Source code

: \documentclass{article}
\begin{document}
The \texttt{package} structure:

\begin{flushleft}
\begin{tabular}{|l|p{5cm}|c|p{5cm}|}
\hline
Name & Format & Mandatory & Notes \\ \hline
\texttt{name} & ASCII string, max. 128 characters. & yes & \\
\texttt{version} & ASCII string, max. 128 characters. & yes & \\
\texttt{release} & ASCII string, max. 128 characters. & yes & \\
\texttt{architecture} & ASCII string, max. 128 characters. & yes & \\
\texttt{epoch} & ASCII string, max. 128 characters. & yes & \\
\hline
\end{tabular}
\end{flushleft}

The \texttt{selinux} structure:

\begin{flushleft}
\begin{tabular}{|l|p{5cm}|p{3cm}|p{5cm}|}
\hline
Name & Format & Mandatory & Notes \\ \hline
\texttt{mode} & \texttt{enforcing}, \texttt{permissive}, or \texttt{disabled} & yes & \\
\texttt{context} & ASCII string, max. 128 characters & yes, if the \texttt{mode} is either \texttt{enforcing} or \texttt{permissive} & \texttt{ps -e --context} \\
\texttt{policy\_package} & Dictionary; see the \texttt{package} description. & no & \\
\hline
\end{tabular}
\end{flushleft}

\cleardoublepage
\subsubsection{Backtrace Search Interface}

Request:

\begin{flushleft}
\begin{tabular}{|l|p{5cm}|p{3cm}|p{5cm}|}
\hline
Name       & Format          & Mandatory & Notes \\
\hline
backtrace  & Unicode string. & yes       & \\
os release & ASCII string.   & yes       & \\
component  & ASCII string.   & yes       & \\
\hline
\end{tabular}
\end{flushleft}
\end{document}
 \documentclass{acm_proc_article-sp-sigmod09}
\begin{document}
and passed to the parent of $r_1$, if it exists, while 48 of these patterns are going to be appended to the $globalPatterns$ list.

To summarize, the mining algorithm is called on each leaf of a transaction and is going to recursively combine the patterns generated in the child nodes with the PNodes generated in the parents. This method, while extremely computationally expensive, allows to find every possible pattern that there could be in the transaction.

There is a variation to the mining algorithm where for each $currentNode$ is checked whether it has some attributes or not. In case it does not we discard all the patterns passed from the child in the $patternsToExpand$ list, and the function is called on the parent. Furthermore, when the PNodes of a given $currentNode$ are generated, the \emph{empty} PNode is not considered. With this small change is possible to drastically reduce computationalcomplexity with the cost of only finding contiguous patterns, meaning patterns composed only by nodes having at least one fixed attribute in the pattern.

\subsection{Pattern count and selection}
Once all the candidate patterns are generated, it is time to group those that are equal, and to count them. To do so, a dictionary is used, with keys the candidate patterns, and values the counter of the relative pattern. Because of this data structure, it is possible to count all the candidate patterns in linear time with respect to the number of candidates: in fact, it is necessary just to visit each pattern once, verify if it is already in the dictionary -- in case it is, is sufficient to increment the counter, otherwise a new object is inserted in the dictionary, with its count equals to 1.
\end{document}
________________
◆ **Directions for this task**: Which of the lines above carry the string "while"? Pick them out and copy them.

◆ **Your solution**:
and passed to the parent of $r_1$, if it exists, while 48 of these patterns are going to be appended to the $globalPatterns$ list.
To summarize, the mining algorithm is called on each leaf of a transaction and is going to recursively combine the patterns generated in the child nodes with the PNodes generated in the parents. This method, while extremely computationally expensive, allows to find every possible pattern that there could be in the transaction.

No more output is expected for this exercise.